[PATCH bpf-next 03/29] bpf: introduce BPF token object
Christian Brauner
brauner at kernel.org
Mon Jan 8 12:02:37 UTC 2024
On Fri, Jan 05, 2024 at 02:18:40PM -0800, Andrii Nakryiko wrote:
> On Fri, Jan 5, 2024 at 1:45 PM Linus Torvalds
> <torvalds at linuxfoundation.org> wrote:
> >
> > Ok, I've gone through the whole series now, and I don't find anything
> > objectionable.
>
> That's great, thanks for reviewing!
>
> >
> > Which may only mean that I didn't notice something, of course, but at
> > least there's nothing I'd consider obvious.
> >
> > I keep coming back to this 03/29 patch, because it's kind of the heart
> > of it, and I have one more small nit, but it's also purely stylistic:
> >
> > On Wed, 3 Jan 2024 at 14:21, Andrii Nakryiko <andrii at kernel.org> wrote:
> > >
> > > +bool bpf_token_capable(const struct bpf_token *token, int cap)
> > > +{
> > > + /* BPF token allows ns_capable() level of capabilities, but only if
> > > + * token's userns is *exactly* the same as current user's userns
> > > + */
> > > + if (token && current_user_ns() == token->userns) {
> > > + if (ns_capable(token->userns, cap))
> > > + return true;
> > > + if (cap != CAP_SYS_ADMIN && ns_capable(token->userns, CAP_SYS_ADMIN))
> > > + return true;
> > > + }
> > > + /* otherwise fallback to capable() checks */
> > > + return capable(cap) || (cap != CAP_SYS_ADMIN && capable(CAP_SYS_ADMIN));
> > > +}
> >
> > This *feels* like it should be written as
> >
> > bool bpf_token_capable(const struct bpf_token *token, int cap)
> > {
> > struct user_namespace *ns = &init_ns;
> >
> > /* BPF token allows ns_capable() level of capabilities, but only if
> > * token's userns is *exactly* the same as current user's userns
> > */
> > if (token && current_user_ns() == token->userns)
> > ns = token->userns;
> > return ns_capable(ns, cap) ||
> > (cap != CAP_SYS_ADMIN && capable(CAP_SYS_ADMIN));
> > }
> >
> > And yes, I realize that the function will end up later growing a
> >
> > security_bpf_token_capable(token, cap)
> >
> > test inside that 'if (token ..)' statement, and this would change the
> > order of that test so that the LSM hook would now be done before the
> > capability checks are done, but that all still seems just more of an
> > argument for the simplification.
> >
> > So the end result would be something like
> >
> > bool bpf_token_capable(const struct bpf_token *token, int cap)
> > {
> > struct user_namespace *ns = &init_ns;
> >
> > if (token && current_user_ns() == token->userns) {
> > if (security_bpf_token_capable(token, cap) < 0)
> > return false;
> > ns = token->userns;
> > }
> > return ns_capable(ns, cap) ||
> > (cap != CAP_SYS_ADMIN && capable(CAP_SYS_ADMIN));
> > }
>
> Yep, it makes sense to use ns_capable with init_ns.
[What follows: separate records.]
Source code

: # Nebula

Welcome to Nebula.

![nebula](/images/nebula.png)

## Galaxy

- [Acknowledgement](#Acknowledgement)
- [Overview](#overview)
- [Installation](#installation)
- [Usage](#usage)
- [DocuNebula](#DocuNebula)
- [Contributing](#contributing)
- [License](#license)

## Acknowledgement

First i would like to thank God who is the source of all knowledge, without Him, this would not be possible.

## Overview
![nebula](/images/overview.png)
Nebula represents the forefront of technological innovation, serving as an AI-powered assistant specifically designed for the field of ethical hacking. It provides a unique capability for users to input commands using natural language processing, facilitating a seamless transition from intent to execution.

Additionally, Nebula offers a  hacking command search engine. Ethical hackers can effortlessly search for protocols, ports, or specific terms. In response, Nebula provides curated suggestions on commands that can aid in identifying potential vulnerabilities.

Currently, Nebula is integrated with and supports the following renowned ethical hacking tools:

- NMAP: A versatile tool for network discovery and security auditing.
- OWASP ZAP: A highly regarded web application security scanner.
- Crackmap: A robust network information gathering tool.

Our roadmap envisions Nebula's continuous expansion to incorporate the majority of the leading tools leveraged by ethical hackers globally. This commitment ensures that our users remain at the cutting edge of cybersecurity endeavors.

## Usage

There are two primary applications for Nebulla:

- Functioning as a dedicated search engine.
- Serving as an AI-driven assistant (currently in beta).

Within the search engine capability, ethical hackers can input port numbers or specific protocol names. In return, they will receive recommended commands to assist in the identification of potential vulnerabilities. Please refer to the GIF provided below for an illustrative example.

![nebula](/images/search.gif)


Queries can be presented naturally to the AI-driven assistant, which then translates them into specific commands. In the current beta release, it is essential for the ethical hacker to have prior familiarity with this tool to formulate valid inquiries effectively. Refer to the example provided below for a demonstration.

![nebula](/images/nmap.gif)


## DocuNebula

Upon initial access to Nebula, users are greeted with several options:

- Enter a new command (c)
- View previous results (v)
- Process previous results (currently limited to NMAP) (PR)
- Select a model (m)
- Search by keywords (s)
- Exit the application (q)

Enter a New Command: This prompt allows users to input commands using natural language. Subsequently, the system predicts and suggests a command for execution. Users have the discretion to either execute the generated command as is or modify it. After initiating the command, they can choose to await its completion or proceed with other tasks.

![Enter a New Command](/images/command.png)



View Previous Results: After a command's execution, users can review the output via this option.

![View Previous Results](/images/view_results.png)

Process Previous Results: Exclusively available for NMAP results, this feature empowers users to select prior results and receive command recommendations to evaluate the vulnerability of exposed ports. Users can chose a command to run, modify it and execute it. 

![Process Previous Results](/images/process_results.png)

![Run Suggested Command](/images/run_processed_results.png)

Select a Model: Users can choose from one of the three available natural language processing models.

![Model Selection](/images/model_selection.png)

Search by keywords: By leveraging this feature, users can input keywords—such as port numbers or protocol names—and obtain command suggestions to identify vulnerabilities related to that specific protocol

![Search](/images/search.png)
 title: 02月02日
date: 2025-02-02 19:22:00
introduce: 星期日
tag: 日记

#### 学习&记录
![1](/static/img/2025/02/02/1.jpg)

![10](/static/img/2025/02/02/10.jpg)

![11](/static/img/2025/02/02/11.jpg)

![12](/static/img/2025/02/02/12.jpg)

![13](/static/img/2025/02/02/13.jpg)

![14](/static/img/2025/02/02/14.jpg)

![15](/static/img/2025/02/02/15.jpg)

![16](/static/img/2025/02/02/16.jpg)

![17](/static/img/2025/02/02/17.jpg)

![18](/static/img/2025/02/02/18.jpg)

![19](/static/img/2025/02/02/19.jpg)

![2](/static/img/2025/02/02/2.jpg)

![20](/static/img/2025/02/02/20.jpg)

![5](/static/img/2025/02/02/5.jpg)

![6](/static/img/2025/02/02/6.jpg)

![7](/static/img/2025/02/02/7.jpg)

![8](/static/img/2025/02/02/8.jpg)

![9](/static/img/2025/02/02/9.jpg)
I'll change those
> two patches to end up with something like what you suggested here.
>
> >
> > although I feel that with that LSM hook, maybe this all should return
> > the error code (zero or negative), not a bool for success?
> >
> > Also, should "current_user_ns() != token->userns" perhaps be an error
> > condition, rather than a "fall back to init_ns" condition?
> >
> > Again, none of this is a big deal. I do think you're dropping the LSM
> > error code on the floor, and are duplicating the "ns_capable()" vs
> > "capable()" logic as-is, but none of this is a deal breaker, just more
> > of my commentary on the patch and about the logic here.
> >
> > And yeah, I don't exactly love how you say "ok, if there's a token and
> > it doesn't match, I'll not use it" rather than "if the token namespace
> > doesn't match, it's an error", but maybe there's some usability issue
> > here?
>
> Yes, usability was the primary concern. The overall idea with BPF
NAK on not restricting this to not erroring out on current_user_ns()
!= token->user_ns. I've said this multiple times before.